Reflejos torpes y alas rotas
En el Uruguay de hoy, perdida la espontaneidad de los reflejos, ninguna coordinación restituye el hágase.
De la vida real. El lunes pasado, persona de mi mayor confianza fue a la sucursal del BROU sita en Uruguay y Julio Herrera y Obes. Sacó número y se sentó a esperar. Detectó mal olor: entre las sillas había excremento humano. Se lo dijo al guardia que, sorprendido, contestó que iba a avisarle al personal de limpieza. No vino nadie. Al llegarle el turno, se lo comunicó al cajero, que reconoció lo impropio de la situación y añadió: "si se lo dijo al guardia, ya vendrán a limpiar": se desentendió.
Nadie tomó el problema como propio. Los funcionarios se limitaron a esperar el resultado del sistema. Los clientes siguieron embalsamados en fetidez, sin reclamos ni interjecciones. Nadie amagó asco ni respuesta. Todo pareció normal.
También de la vida real.
Jonathan Correa recibió golpizas desde niño. El viernes se olvidó de entrar a una perra pitbull para que amamantara a los cachorros. En castigo, el padre lo golpeó hasta matarlo. Con 15 años de bondad y martirio, lo arrojó a una cuneta. Ahora se examina si semejante progenitor drogadicto es imputable o no, pero no se discute que el Estado es responsable, puesto que había recibido 14 denuncias y nadie actuó.
El Ministro del Interior dijo lo obvio: "el Estado todo falló". La Suprema Corte de Justicia mandó investigar urgente si hay responsables a sumariar.

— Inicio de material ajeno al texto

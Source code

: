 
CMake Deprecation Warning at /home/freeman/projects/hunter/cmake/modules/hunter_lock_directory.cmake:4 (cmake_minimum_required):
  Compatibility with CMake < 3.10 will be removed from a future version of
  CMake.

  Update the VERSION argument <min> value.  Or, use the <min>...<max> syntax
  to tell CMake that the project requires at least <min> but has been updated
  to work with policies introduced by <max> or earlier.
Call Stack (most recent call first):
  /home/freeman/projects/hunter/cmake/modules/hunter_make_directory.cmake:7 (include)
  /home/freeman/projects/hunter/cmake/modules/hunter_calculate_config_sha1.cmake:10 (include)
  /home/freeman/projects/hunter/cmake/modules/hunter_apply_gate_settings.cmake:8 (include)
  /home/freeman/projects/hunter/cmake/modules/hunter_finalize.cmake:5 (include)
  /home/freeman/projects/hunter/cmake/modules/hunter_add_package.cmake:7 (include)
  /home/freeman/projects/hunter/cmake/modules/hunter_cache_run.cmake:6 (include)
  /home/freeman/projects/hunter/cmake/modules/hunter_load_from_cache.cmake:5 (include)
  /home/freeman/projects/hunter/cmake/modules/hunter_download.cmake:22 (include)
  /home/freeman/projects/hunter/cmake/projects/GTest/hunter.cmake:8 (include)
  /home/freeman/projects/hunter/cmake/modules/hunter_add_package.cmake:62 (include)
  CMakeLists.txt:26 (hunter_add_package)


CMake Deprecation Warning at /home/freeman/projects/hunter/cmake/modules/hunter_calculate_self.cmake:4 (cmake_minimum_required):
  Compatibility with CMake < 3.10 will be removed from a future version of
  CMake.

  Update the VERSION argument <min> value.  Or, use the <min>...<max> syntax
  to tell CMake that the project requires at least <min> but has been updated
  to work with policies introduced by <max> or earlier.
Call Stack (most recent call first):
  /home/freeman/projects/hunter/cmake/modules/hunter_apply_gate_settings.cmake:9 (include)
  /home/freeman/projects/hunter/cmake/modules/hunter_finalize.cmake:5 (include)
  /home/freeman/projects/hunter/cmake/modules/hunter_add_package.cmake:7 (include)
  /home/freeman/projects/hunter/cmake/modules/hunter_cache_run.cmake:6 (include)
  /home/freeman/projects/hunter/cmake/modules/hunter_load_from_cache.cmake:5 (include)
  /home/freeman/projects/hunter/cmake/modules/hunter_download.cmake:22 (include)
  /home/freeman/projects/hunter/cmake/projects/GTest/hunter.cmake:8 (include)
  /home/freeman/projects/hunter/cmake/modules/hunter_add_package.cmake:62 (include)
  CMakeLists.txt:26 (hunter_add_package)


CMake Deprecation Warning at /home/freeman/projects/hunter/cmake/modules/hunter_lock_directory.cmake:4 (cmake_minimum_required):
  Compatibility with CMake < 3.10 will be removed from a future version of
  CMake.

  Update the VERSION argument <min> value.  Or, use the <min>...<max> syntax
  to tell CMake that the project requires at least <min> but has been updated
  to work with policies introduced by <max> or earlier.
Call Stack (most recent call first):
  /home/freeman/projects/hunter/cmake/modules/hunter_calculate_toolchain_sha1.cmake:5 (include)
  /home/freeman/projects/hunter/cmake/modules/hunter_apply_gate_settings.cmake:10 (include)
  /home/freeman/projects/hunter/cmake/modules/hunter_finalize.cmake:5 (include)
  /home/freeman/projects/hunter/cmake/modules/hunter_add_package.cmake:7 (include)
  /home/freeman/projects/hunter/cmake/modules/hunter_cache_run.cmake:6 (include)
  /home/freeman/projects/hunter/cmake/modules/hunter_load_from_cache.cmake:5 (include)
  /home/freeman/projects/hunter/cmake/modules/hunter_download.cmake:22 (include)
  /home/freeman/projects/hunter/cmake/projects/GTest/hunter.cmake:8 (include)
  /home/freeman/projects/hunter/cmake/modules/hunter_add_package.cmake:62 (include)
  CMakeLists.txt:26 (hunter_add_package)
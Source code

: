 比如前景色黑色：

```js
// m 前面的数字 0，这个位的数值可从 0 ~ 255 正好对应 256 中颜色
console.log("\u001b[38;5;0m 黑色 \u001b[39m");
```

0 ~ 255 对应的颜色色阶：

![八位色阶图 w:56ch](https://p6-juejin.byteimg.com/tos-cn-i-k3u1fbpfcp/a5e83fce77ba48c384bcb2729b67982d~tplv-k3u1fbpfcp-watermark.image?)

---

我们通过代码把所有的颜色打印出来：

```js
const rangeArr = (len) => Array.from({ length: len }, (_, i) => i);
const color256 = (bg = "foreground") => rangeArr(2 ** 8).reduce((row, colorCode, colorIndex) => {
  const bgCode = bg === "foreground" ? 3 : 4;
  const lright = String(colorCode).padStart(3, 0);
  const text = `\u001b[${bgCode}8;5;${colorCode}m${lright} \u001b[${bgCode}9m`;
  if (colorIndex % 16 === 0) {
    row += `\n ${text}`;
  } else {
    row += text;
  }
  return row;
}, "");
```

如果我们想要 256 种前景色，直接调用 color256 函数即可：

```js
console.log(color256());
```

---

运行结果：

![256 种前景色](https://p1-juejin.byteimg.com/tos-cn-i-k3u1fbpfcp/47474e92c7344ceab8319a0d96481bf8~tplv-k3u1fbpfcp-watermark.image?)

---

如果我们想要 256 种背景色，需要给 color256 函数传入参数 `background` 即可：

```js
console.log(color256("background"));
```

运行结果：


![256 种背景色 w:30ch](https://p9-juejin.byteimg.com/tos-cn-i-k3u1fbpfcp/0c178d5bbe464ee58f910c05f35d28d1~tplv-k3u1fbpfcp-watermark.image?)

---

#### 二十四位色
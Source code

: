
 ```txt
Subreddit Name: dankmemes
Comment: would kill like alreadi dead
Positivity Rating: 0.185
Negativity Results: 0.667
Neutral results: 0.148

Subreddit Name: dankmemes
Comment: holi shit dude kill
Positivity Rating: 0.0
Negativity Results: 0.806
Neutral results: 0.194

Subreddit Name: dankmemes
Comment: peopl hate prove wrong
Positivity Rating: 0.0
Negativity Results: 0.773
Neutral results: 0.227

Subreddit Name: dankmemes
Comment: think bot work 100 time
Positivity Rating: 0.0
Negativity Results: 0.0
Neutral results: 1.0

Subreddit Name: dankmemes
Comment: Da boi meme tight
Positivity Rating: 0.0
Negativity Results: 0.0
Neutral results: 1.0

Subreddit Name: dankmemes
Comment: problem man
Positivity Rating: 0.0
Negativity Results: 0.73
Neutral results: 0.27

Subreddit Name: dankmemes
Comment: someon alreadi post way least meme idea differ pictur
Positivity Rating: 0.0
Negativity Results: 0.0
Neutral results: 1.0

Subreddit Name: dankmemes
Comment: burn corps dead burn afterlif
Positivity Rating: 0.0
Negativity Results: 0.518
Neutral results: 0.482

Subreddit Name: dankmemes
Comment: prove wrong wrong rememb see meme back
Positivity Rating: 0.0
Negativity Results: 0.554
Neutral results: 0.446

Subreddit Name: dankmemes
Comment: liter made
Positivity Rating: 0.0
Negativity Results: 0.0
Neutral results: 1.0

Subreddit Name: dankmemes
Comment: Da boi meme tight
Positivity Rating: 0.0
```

La Institución Nacional de Derechos Humanos consignó que "este hecho. visibiliza la falla transversal del Estado y confirma la necesidad urgente de reformar el sistema de protección." Confesó: "Esta muerte era evitable: reiteradamente. se denunció la situación sin que el Estado haya logrado llegar a tiempo." Calificó el crimen como "ejemplo de las graves debilidades del sistema de protección a la infancia y la adolescencia". Y señaló que el régimen legal es "una red institucional que involucra a múltiples oficinas estatales y requiere articulación efectiva y respuestas inmediatas."
Todo eso es cierto y necesario, pero no suficiente en el Uruguay de hoy: perdida la espontaneidad de los reflejos, ninguna coordinación nos restituye el hágase -el "fiat"- de la voluntad.
Nos hemos dejado atrapar por análisis que reducen el horizonte a lo mecánico que es y no miran a lo viviente que debe ser. Las normas de gestión diluyen las responsabilidades al distanciar la mirada del que suplica y el que, en vez de resolver, traspasa o encarpeta, ciñéndose a mero operador porque no se siente portador ni gestor de valores. Por esa vía, la reflexión pierde inspiración creadora y el mandato del Estado se encharca en el sistema. Si no queremos ser coautores de nuevos asesinatos Jonathan, no aceptemos más caminar callados entre andrajos hediondos ni contemplar inertes los crímenes de nuestra comarca y las atrocidades del mundo. Irgámonos y hablemos fuerte y duro.
Las instituciones fallan porque las conciencias se insensibilizan, achicando el yo personal por falta de ejercicio de su libertad y habituándolo a que los protocolos formales le disuelvan los resortes de la voluntad en el ácido nítrico de la indiferencia. ¡Y sin voluntad no rige el Derecho, nos enseñó Ihering!
¿Cómo se quiebran las alas de la libertad? Por inmovilidad y rigidez, tragándose las repulsiones y dejando entumir los reflejos, lo mismo ante las heces apestando el atrio de un Banco que ante las lágrimas y cicatrices de un niño molido a golpes y a golpes asesinado.